Description of the task:
Each line of the records is to be copied verbatim.

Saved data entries
******************************

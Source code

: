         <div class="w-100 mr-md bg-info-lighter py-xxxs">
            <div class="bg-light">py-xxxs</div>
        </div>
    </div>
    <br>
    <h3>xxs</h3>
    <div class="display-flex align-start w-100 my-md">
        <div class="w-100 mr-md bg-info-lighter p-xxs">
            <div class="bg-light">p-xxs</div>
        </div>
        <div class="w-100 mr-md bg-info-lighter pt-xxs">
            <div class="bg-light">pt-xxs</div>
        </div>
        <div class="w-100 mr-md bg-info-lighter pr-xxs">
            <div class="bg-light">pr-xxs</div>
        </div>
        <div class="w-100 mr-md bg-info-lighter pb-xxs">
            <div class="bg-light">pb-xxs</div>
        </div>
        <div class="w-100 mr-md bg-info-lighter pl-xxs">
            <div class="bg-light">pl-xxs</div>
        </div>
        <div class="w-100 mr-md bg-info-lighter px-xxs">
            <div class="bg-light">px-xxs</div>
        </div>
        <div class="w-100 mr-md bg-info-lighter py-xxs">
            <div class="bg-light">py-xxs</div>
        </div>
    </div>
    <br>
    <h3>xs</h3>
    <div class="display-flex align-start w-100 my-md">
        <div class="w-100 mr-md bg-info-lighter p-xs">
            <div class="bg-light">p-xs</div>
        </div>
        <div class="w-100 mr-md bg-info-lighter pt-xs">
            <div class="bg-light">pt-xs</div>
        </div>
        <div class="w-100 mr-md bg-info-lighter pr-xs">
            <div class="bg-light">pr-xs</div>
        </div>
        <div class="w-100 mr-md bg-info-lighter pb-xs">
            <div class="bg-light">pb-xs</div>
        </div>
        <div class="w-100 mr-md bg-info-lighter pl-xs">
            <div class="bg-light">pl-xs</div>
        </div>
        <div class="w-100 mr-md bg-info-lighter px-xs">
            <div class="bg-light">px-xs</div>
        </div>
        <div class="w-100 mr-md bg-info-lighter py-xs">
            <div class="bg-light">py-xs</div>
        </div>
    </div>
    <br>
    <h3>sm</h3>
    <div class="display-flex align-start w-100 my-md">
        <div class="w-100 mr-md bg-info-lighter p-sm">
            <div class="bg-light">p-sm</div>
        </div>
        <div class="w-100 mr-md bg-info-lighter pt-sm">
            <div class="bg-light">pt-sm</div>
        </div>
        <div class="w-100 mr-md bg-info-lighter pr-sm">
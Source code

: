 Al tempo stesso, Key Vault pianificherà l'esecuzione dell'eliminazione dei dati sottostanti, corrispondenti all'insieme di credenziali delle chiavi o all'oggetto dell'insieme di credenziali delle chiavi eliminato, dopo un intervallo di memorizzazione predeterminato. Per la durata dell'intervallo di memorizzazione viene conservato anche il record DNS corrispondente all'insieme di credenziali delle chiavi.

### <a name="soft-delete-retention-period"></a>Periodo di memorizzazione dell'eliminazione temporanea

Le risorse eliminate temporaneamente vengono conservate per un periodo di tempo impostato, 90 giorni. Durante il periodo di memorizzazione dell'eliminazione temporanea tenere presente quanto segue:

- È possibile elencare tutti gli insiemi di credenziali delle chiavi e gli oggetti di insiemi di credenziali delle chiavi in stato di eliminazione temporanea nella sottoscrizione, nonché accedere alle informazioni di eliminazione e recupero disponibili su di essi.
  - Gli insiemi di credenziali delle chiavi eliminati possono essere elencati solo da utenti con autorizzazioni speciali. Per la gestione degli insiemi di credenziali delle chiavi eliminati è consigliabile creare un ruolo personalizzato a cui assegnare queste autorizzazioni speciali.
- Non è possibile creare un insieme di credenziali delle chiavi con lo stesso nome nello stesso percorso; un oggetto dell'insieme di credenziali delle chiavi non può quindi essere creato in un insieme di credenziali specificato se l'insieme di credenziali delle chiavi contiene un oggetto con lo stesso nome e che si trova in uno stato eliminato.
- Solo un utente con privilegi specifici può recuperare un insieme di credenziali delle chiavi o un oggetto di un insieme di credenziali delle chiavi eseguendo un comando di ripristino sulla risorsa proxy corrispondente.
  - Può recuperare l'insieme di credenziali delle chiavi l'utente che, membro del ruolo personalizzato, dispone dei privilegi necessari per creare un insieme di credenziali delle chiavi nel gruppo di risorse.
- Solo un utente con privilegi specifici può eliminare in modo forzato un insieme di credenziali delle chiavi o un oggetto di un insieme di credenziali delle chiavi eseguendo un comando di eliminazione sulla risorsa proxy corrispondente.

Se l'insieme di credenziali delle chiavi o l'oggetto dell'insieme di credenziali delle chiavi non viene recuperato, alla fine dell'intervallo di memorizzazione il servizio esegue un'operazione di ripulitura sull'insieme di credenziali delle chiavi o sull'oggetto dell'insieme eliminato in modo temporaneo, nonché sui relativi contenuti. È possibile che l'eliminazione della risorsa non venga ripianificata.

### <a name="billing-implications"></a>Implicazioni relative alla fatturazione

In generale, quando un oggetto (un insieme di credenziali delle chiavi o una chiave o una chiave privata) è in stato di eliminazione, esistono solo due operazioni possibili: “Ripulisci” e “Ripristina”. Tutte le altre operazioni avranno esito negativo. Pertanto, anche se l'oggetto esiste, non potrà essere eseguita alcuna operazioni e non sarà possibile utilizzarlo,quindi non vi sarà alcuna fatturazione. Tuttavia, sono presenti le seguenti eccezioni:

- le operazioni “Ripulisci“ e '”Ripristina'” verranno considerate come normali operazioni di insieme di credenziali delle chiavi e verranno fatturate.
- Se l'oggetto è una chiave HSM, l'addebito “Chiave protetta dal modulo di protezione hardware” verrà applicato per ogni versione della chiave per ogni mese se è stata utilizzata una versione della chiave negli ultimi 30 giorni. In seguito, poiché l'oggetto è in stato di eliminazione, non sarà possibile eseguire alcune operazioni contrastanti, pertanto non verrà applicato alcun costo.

******************************

Response to the task:
Source code

:         <div class="w-100 mr-md bg-info-lighter py-xxxs">
            <div class="bg-light">py-xxxs</div>
        </div>
    </div>
    <br>
    <h3>xxs</h3>
    <div class="display-flex align-start w-100 my-md">
        <div class="w-100 mr-md bg-info-lighter p-xxs">
            <div class="bg-light">p-xxs</div>
        </div>
        <div class="w-100 mr-md bg-info-lighter pt-xxs">
            <div class="bg-light">pt-xxs</div>
        </div>
        <div class="w-100 mr-md bg-info-lighter pr-xxs">
            <div class="bg-light">pr-xxs</div>
        </div>
        <div class="w-100 mr-md bg-info-lighter pb-xxs">
            <div class="bg-light">pb-xxs</div>
        </div>
        <div class="w-100 mr-md bg-info-lighter pl-xxs">
            <div class="bg-light">pl-xxs</div>
        </div>
        <div class="w-100 mr-md bg-info-lighter px-xxs">
            <div class="bg-light">px-xxs</div>
        </div>
        <div class="w-100 mr-md bg-info-lighter py-xxs">
            <div class="bg-light">py-xxs</div>
        </div>
    </div>
    <br>
    <h3>xs</h3>
    <div class="display-flex align-start w-100 my-md">
        <div class="w-100 mr-md bg-info-lighter p-xs">
            <div class="bg-light">p-xs</div>
        </div>
        <div class="w-100 mr-md bg-info-lighter pt-xs">
            <div class="bg-light">pt-xs</div>
        </div>
        <div class="w-100 mr-md bg-info-lighter pr-xs">
            <div class="bg-light">pr-xs</div>
        </div>
        <div class="w-100 mr-md bg-info-lighter pb-xs">
            <div class="bg-light">pb-xs</div>
        </div>
        <div class="w-100 mr-md bg-info-lighter pl-xs">
            <div class="bg-light">pl-xs</div>
        </div>
        <div class="w-100 mr-md bg-info-lighter px-xs">
            <div class="bg-light">px-xs</div>
        </div>
        <div class="w-100 mr-md bg-info-lighter py-xs">
            <div class="bg-light">py-xs</div>
        </div>
    </div>
    <br>
    <h3>sm</h3>
    <div class="display-flex align-start w-100 my-md">
        <div class="w-100 mr-md bg-info-lighter p-sm">
            <div class="bg-light">p-sm</div>
        </div>
        <div class="w-100 mr-md bg-info-lighter pt-sm">
            <div class="bg-light">pt-sm</div>
        </div>
        <div class="w-100 mr-md bg-info-lighter pr-sm">
Source code

: Al tempo stesso, Key Vault pianificherà l'esecuzione dell'eliminazione dei dati sottostanti, corrispondenti all'insieme di credenziali delle chiavi o all'oggetto dell'insieme di credenziali delle chiavi eliminato, dopo un intervallo di memorizzazione predeterminato. Per la durata dell'intervallo di memorizzazione viene conservato anche il record DNS corrispondente all'insieme di credenziali delle chiavi.

### <a name="soft-delete-retention-period"></a>Periodo di memorizzazione dell'eliminazione temporanea

Le risorse eliminate temporaneamente vengono conservate per un periodo di tempo impostato, 90 giorni. Durante il periodo di memorizzazione dell'eliminazione temporanea tenere presente quanto segue:

- È possibile elencare tutti gli insiemi di credenziali delle chiavi e gli oggetti di insiemi di credenziali delle chiavi in stato di eliminazione temporanea nella sottoscrizione, nonché accedere alle informazioni di eliminazione e recupero disponibili su di essi.
  - Gli insiemi di credenziali delle chiavi eliminati possono essere elencati solo da utenti con autorizzazioni speciali. Per la gestione degli insiemi di credenziali delle chiavi eliminati è consigliabile creare un ruolo personalizzato a cui assegnare queste autorizzazioni speciali.
- Non è possibile creare un insieme di credenziali delle chiavi con lo stesso nome nello stesso percorso; un oggetto dell'insieme di credenziali delle chiavi non può quindi essere creato in un insieme di credenziali specificato se l'insieme di credenziali delle chiavi contiene un oggetto con lo stesso nome e che si trova in uno stato eliminato.
- Solo un utente con privilegi specifici può recuperare un insieme di credenziali delle chiavi o un oggetto di un insieme di credenziali delle chiavi eseguendo un comando di ripristino sulla risorsa proxy corrispondente.
  - Può recuperare l'insieme di credenziali delle chiavi l'utente che, membro del ruolo personalizzato, dispone dei privilegi necessari per creare un insieme di credenziali delle chiavi nel gruppo di risorse.
- Solo un utente con privilegi specifici può eliminare in modo forzato un insieme di credenziali delle chiavi o un oggetto di un insieme di credenziali delle chiavi eseguendo un comando di eliminazione sulla risorsa proxy corrispondente.

Se l'insieme di credenziali delle chiavi o l'oggetto dell'insieme di credenziali delle chiavi non viene recuperato, alla fine dell'intervallo di memorizzazione il servizio esegue un'operazione di ripulitura sull'insieme di credenziali delle chiavi o sull'oggetto dell'insieme eliminato in modo temporaneo, nonché sui relativi contenuti. È possibile che l'eliminazione della risorsa non venga ripianificata.

### <a name="billing-implications"></a>Implicazioni relative alla fatturazione

In generale, quando un oggetto (un insieme di credenziali delle chiavi o una chiave o una chiave privata) è in stato di eliminazione, esistono solo due operazioni possibili: “Ripulisci” e “Ripristina”. Tutte le altre operazioni avranno esito negativo. Pertanto, anche se l'oggetto esiste, non potrà essere eseguita alcuna operazioni e non sarà possibile utilizzarlo,quindi non vi sarà alcuna fatturazione. Tuttavia, sono presenti le seguenti eccezioni:

- le operazioni “Ripulisci“ e '”Ripristina'” verranno considerate come normali operazioni di insieme di credenziali delle chiavi e verranno fatturate.
- Se l'oggetto è una chiave HSM, l'addebito “Chiave protetta dal modulo di protezione hardware” verrà applicato per ogni versione della chiave per ogni mese se è stata utilizzata una versione della chiave negli ultimi 30 giorni. In seguito, poiché l'oggetto è in stato di eliminazione, non sarà possibile eseguire alcune operazioni contrastanti, pertanto non verrà applicato alcun costo.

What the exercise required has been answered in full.